In 2011, Stella Spanakos, Nicole Sugrue and Patrick Bardsley co-founded Long Island, New York-based Spectrum Designs out of necessity and tragedy. After Spanakos’ husband, Paul, died, she was left to care for her autistic son, Nicholas.
“My two co-founders have children with autism, a population that faces a 70%-90% unemployment rate,” says Bardsley, the company’s 31-year-old CEO. “Our mission is creating training and employment opportunities for people with autism and developmental disabilities. We have a high commitment to a quality product, customer service and competitive pricing. If you adhere strongly to these good business practices and you have an important social mission, people will support you.”
As a nonprofit, 100% of Spectrum’s proceeds fold back into its mission of employing and training people with disabilities. “Apparel decoration lends itself to [repetition], has a clear beginning and end, and allows room for creativity,” says Bardsley, who now oversees 39 employees, 23 of whom live with disabilities.
“When you sell with a higher purpose and value, you attract like-minded buyers — whether you siphon off a percentage of your funds, work with sustainable vendors or employ disabled people or veterans,” Atkinson says.
Making the Leap
Younger entrepreneurs considering making the leap into their own decorated-apparel business should start with a business plan.
“Use it as a living, breathing document and outline your direction for success,” Atkinson says. “Who’s your customer? How do they buy? Are they on social media? What events do they attend? What’s the language and vernacular that they use? You can’t market to everyone, so pick a lane and write your plan.”
Hunt recommends seeking business mentorship, since getting objective feedback from successful entrepreneurs can help with decision-making and professional development.

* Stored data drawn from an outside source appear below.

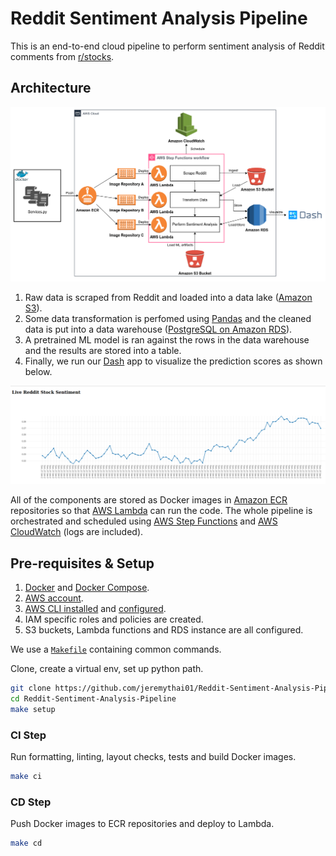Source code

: # Reddit Sentiment Analysis Pipeline

This is an end-to-end cloud pipeline to perform sentiment analysis of Reddit comments from [r/stocks](https://www.reddit.com/r/stocks/). 

## Architecture

![Arch](assets/images/arch.png)

1. Raw data is scraped from Reddit and loaded into a data lake ([Amazon S3](https://docs.aws.amazon.com/AmazonS3/latest/userguide/Welcome.html)).
2. Some data transformation is perfomed using [Pandas](https://pandas.pydata.org/docs/user_guide/index.html) and the cleaned data is put into a data warehouse ([PostgreSQL on Amazon RDS](https://docs.aws.amazon.com/AmazonRDS/latest/UserGuide/CHAP_PostgreSQL.html)).
3. A pretrained ML model is ran against the rows in the data warehouse and the results are stored into a table.
4. Finally, we run our [Dash](https://dash.plotly.com/) app to visualize the prediction scores as shown below.

![Dash](assets/images/dash.png)


All of the components are stored as Docker images in [Amazon ECR](https://docs.aws.amazon.com/AmazonECR/latest/userguide/what-is-ecr.html) repositories so that [AWS Lambda](https://docs.aws.amazon.com/lambda/latest/dg/welcome.html) can run the code. The whole pipeline is orchestrated and scheduled using [AWS Step Functions](https://docs.aws.amazon.com/step-functions/latest/dg/welcome.html) and [AWS CloudWatch](https://docs.aws.amazon.com/AmazonCloudWatch/latest/monitoring/WhatIsCloudWatch.html) (logs are included).

## Pre-requisites & Setup

1. [Docker](https://docs.docker.com/engine/install/) and [Docker Compose](https://docs.docker.com/compose/install/).
2. [AWS account](https://aws.amazon.com/).
3. [AWS CLI installed](https://docs.aws.amazon.com/cli/latest/userguide/install-cliv2.html) and [configured](https://docs.aws.amazon.com/cli/latest/userguide/cli-chap-configure.html).
4. IAM specific roles and policies are created.
5. S3 buckets, Lambda functions and RDS instance are all configured.

We use a [`Makefile`](Makefile) containing common commands.

Clone, create a virtual env, set up python path.

```bash
git clone https://github.com/jeremythai01/Reddit-Sentiment-Analysis-Pipeline.git
cd Reddit-Sentiment-Analysis-Pipeline
make setup
```

### CI Step

Run formatting, linting, layout checks, tests and build Docker images.

```bash
make ci
```

### CD Step

Push Docker images to ECR repositories and deploy to Lambda.

```bash
make cd
```
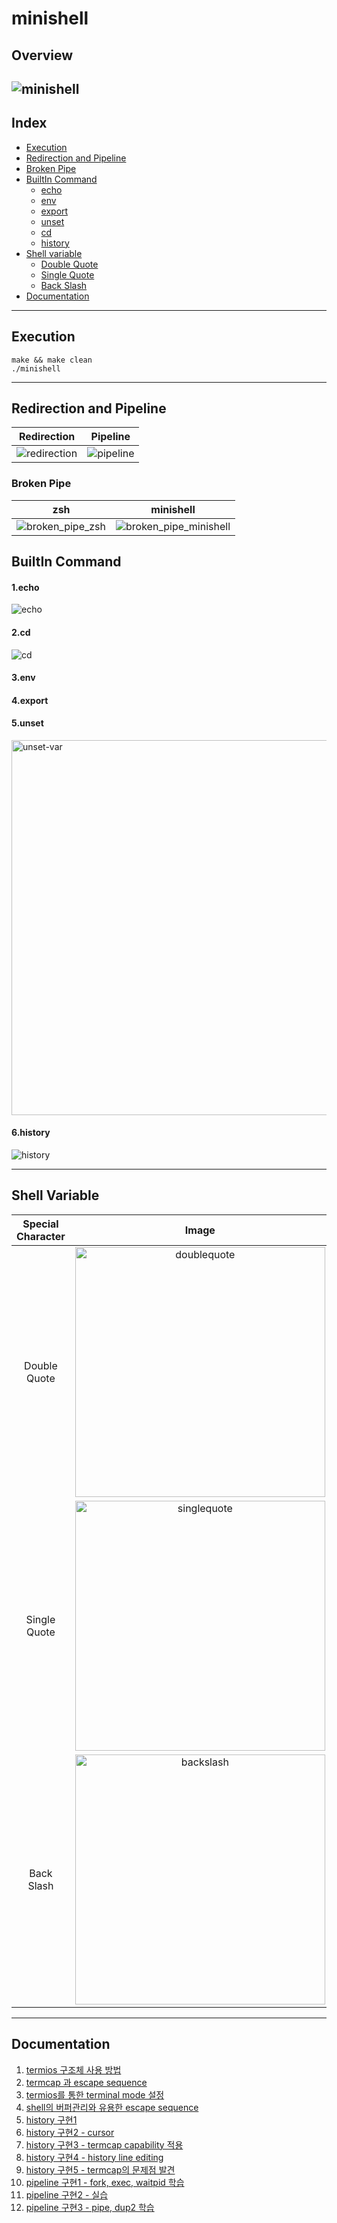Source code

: # minishell
## Overview
![minishell](https://user-images.githubusercontent.com/60311340/147553101-57e3945e-dd0b-4c74-b273-67be6baedd57.gif)
---
## Index
- [Execution](#execution)
- [Redirection and Pipeline](#redirection-and-pipeline)
- [Broken Pipe](#broken-pipe)
- [BuiltIn Command](#buildin-command)
	- [echo](#1echo)
	- [env](#2env)
	- [export](#3export)
	- [unset](#4unset)
	- [cd](#5cd)
	- [history](#6history)
- [Shell variable](#shell-variable)
	- [Double Quote](#double-quote)
	- [Single Quote](#single-quote)
	- [Back Slash](#back-slash)
- [Documentation](#documentation)
---
## Execution
```shell
make && make clean
./minishell
```
---
## Redirection and Pipeline
|Redirection|Pipeline|
:---------:|:--------:
|![redirection](https://user-images.githubusercontent.com/60311340/147553579-4eb6c9dd-85fd-4a59-a630-9e2e7a7464d3.gif)|![pipeline](https://user-images.githubusercontent.com/60311340/147553573-0d1aa8fd-cd0a-4e73-94de-5c78977a37c7.gif)|

### Broken Pipe
|zsh|minishell|
:---------:|:--------:
|![broken_pipe_zsh](https://user-images.githubusercontent.com/60311340/147553755-e6a6f4a0-0cca-4150-8444-a7ef7f6b9ceb.gif)|![broken_pipe_minishell](https://user-images.githubusercontent.com/60311340/147553766-90f78b18-977a-4d54-847d-b6a797707b11.gif)|

## BuiltIn Command
#### 1.echo
![echo](https://user-images.githubusercontent.com/60311340/147555091-1ec06ef6-796d-4536-b5f5-a4dd9b4ce534.gif)
#### 2.cd
![cd](https://user-images.githubusercontent.com/60311340/147555665-976f4f33-fa03-4dff-894f-b51752572dcc.gif)
#### 3.env
#### 4.export
#### 5.unset
<img width="600" alt="unset-var" src="https://user-images.githubusercontent.com/60311340/147556155-5f78616d-d153-4127-be03-24b6fd778193.png">

#### 6.history
![history](https://user-images.githubusercontent.com/60311340/147556306-47771946-cce1-4d61-b250-2f65254137e1.gif)

---
## Shell Variable
|Special Character|Image|
:-----------:|:-----------:
|Double Quote|<img width="400" alt="doublequote" src="https://user-images.githubusercontent.com/60311340/147553969-785b813c-b518-4bdc-8cb1-573dd3670dc6.png">|
|Single Quote|<img width="400" alt="singlequote" src="https://user-images.githubusercontent.com/60311340/147553960-f6608f06-ca45-4270-8d78-57f8daf34afd.png">|
|Back Slash|<img width="400" alt="backslash" src="https://user-images.githubusercontent.com/60311340/147553920-8431ad0f-8d28-4b02-9b61-ea272adf060e.png">|
---

## Documentation
1. [termios 구조체 사용 방법](https://github.com/jungcow/42Cursus/wiki/20210411(%EC%9D%BC))
2. [termcap 과 escape sequence](https://github.com/jungcow/42Cursus/wiki/20210412(%EC%9B%94))
3. [termios를 통한 terminal mode 설정](https://github.com/jungcow/42Cursus/wiki/20210413(%ED%99%94))
4. [shell의 버퍼관리와 유용한 escape sequence](https://github.com/jungcow/42Cursus/wiki/20210414(%EC%88%98))
5. [history 구현1](https://github.com/jungcow/42Cursus/wiki/20210416(%EA%B8%88))
6. [history 구현2 - cursor](https://github.com/jungcow/42Cursus/wiki/20210418(%EC%9D%BC))
7. [history 구현3 - termcap capability 적용](https://github.com/jungcow/42Cursus/wiki/20210419(%EC%9B%94))
8. [history 구현4 - history line editing](https://github.com/jungcow/42Cursus/wiki/20210420(%ED%99%94))
9. [history 구현5 - termcap의 문제점 발견](https://github.com/jungcow/42Cursus/wiki/20210423(%EA%B8%88))
10. [pipeline 구현1 - fork, exec, waitpid 학습](https://github.com/jungcow/42Cursus/wiki/20210426(%EC%9B%94))
11. [pipeline 구현2 - 실습](https://github.com/jungcow/42Cursus/wiki/20210427(%ED%99%94))
12. [pipeline 구현3 - pipe, dup2 학습](https://github.com/jungcow/42Cursus/wiki/20210428(%EC%88%98))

“There’s so much to learn from people with first-hand experience in membership-based and peer-to-peer network groups,” he says.
For Ornelas, an imminent goal is working smarter, not harder, so he can achieve more of a work-life balance. “That’s going to happen as I leverage technology such as Zapier, ShipStation, Slack, Loom, QuickBooks and JotForm,” he says.
The bottom line? “Younger decorators are dedicated and work their butts off for their business,” Atkinson says. “They have open minds, and will ask for help and look for better tools. They’re willing to jump off a cliff and grow wings on the way down. Basically, they’re fearless.”
Nicole Rollender is chief storyteller at New Jersey-based Strand Writing Services. For more information or to comment on this article, connect with her at strandwritingservices.com.
Younger entrepreneurs focus on building a great company culture and work environment, says JP Hunt, co-founder, InkSoft.
“They understand the value of a happy workforce and the implications for productivity and long-term profitability,” he says. “These entrepreneurs fulfill their passions of building a meaningful company by investing time and money in developing their brand and team.”
That’s exactly what Patrick Bardsley, CEO, Spectrum Designs, and his team have planned.
“We want to replicate our model in other communities to impact more people,” he says. “We also hope to inspire other similar businesses or apparel decorators to see the large pool of people with disabilities as valuable additions to their workforce.”